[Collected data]
--- START ---
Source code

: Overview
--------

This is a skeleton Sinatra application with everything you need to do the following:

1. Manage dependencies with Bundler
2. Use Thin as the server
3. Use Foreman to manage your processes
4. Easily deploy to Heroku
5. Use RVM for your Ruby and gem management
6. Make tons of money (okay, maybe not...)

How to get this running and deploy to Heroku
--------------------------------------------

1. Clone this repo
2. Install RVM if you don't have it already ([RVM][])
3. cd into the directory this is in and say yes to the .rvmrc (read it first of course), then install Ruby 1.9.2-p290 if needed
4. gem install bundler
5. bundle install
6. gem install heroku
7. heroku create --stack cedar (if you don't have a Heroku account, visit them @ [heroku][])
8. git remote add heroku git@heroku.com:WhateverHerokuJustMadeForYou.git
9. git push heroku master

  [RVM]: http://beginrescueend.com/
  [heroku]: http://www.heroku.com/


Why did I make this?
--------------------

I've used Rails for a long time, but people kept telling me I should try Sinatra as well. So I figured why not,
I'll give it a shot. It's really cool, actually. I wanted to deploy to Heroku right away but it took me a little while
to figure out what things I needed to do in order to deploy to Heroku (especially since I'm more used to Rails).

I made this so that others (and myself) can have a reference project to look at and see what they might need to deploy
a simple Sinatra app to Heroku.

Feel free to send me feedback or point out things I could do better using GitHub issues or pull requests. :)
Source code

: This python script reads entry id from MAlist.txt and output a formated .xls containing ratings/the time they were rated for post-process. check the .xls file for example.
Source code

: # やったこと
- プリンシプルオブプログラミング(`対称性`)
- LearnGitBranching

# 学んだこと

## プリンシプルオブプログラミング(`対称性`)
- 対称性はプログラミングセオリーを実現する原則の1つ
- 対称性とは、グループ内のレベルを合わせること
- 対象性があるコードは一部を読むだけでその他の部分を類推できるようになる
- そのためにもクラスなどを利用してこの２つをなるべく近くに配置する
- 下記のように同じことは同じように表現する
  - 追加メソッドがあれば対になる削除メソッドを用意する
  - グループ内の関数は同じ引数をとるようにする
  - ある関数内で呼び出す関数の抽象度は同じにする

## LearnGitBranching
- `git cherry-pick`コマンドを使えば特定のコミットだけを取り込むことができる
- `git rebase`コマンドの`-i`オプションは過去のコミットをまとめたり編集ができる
--- END ---
--- START ---
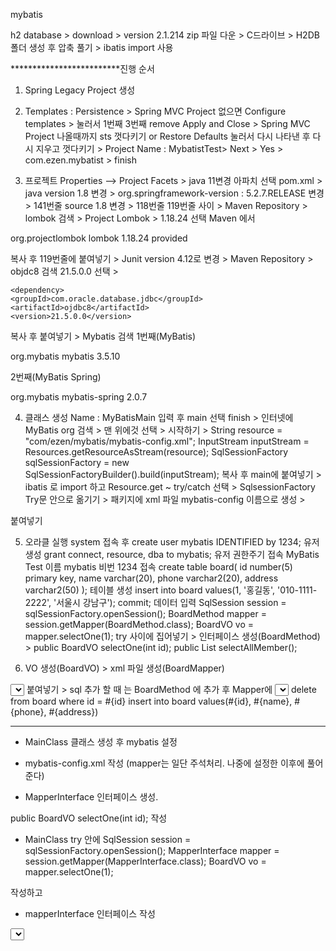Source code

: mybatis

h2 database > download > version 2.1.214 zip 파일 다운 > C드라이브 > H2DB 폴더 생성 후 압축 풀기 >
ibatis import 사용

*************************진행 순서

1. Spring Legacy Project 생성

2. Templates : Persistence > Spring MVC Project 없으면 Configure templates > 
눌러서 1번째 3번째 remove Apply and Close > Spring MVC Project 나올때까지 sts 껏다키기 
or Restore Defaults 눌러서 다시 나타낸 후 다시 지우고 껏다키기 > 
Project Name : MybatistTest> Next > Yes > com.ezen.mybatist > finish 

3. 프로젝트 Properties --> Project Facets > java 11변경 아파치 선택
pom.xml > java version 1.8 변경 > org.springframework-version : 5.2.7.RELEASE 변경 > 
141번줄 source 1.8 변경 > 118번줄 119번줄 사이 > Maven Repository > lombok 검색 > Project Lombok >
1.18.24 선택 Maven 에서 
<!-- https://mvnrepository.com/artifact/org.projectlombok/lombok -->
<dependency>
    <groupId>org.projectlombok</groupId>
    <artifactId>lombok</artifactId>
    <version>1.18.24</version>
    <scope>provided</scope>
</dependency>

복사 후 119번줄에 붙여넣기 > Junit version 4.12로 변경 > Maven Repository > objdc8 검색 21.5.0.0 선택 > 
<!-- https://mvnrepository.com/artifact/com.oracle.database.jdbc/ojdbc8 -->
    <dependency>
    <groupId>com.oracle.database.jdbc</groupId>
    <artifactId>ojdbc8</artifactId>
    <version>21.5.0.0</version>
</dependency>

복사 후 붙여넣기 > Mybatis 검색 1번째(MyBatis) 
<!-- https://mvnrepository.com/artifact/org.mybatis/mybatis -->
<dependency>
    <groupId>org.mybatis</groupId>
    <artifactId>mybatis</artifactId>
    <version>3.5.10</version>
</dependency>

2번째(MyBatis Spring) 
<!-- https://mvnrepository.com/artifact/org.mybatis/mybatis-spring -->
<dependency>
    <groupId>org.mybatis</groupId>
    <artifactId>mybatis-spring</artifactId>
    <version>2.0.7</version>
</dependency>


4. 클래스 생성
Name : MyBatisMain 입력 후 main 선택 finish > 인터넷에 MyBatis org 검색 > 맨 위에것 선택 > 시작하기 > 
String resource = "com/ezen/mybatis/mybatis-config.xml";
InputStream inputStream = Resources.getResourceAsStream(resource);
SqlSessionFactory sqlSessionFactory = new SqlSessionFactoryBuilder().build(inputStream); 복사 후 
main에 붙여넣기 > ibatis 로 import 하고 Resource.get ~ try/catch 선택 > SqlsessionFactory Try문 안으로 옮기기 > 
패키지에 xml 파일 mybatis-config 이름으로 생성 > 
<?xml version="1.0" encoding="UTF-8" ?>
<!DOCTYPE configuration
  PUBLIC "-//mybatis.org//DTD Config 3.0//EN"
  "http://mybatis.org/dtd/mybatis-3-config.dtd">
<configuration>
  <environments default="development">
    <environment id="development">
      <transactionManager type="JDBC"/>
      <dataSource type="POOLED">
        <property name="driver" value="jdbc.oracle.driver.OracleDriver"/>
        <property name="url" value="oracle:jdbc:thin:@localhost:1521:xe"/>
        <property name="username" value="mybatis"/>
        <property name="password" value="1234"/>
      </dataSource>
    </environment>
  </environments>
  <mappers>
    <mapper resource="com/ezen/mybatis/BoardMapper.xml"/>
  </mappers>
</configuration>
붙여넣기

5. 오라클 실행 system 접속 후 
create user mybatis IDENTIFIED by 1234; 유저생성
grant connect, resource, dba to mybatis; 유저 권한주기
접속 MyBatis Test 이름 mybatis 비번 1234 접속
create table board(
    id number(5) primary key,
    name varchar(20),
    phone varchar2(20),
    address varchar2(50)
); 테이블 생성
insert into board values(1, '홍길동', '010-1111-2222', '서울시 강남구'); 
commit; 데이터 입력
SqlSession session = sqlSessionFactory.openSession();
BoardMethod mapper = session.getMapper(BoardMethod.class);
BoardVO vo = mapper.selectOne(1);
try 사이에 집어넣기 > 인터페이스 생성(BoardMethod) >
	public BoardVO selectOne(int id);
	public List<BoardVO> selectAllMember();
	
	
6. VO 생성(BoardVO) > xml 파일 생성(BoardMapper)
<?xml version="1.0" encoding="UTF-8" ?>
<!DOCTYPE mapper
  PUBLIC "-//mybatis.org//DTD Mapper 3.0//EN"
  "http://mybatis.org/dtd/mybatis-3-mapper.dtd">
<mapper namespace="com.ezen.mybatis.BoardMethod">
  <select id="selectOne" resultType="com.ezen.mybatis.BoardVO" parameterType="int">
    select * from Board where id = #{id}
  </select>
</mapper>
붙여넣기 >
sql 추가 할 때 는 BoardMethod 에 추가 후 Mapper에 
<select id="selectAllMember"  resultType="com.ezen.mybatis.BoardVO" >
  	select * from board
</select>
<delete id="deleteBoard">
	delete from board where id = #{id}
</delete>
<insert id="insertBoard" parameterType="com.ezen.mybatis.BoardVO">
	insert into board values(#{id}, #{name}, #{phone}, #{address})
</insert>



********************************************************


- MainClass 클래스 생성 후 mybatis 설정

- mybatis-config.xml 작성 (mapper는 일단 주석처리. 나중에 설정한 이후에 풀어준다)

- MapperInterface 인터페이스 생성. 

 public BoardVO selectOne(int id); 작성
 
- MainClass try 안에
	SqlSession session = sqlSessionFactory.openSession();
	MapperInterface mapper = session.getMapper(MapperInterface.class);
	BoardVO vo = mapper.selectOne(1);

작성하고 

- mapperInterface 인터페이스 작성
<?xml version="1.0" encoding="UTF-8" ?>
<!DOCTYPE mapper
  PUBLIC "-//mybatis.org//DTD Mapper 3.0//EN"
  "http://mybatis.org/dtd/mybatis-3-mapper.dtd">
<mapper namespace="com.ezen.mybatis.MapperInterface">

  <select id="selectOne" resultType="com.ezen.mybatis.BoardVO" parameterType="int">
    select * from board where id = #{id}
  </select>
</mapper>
--- END ---
### About this exercise
Send back an exact copy of only the lines from the line with "<groupId>com.oracle.database.jdbc</groupId>" up to and including the line with "패키지에 xml 파일 mybatis-config 이름으로 생성 >" in the data above.

### Solution for this problem
    <groupId>com.oracle.database.jdbc</groupId>
    <artifactId>ojdbc8</artifactId>
    <version>21.5.0.0</version>
</dependency>

복사 후 붙여넣기 > Mybatis 검색 1번째(MyBatis) 
<!-- https://mvnrepository.com/artifact/org.mybatis/mybatis -->
<dependency>
    <groupId>org.mybatis</groupId>
    <artifactId>mybatis</artifactId>
    <version>3.5.10</version>
</dependency>

2번째(MyBatis Spring) 
<!-- https://mvnrepository.com/artifact/org.mybatis/mybatis-spring -->
<dependency>
    <groupId>org.mybatis</groupId>
    <artifactId>mybatis-spring</artifactId>
    <version>2.0.7</version>
</dependency>


4. 클래스 생성
Name : MyBatisMain 입력 후 main 선택 finish > 인터넷에 MyBatis org 검색 > 맨 위에것 선택 > 시작하기 > 
String resource = "com/ezen/mybatis/mybatis-config.xml";
InputStream inputStream = Resources.getResourceAsStream(resource);
SqlSessionFactory sqlSessionFactory = new SqlSessionFactoryBuilder().build(inputStream); 복사 후 
main에 붙여넣기 > ibatis 로 import 하고 Resource.get ~ try/catch 선택 > SqlsessionFactory Try문 안으로 옮기기 > 
패키지에 xml 파일 mybatis-config 이름으로 생성 > 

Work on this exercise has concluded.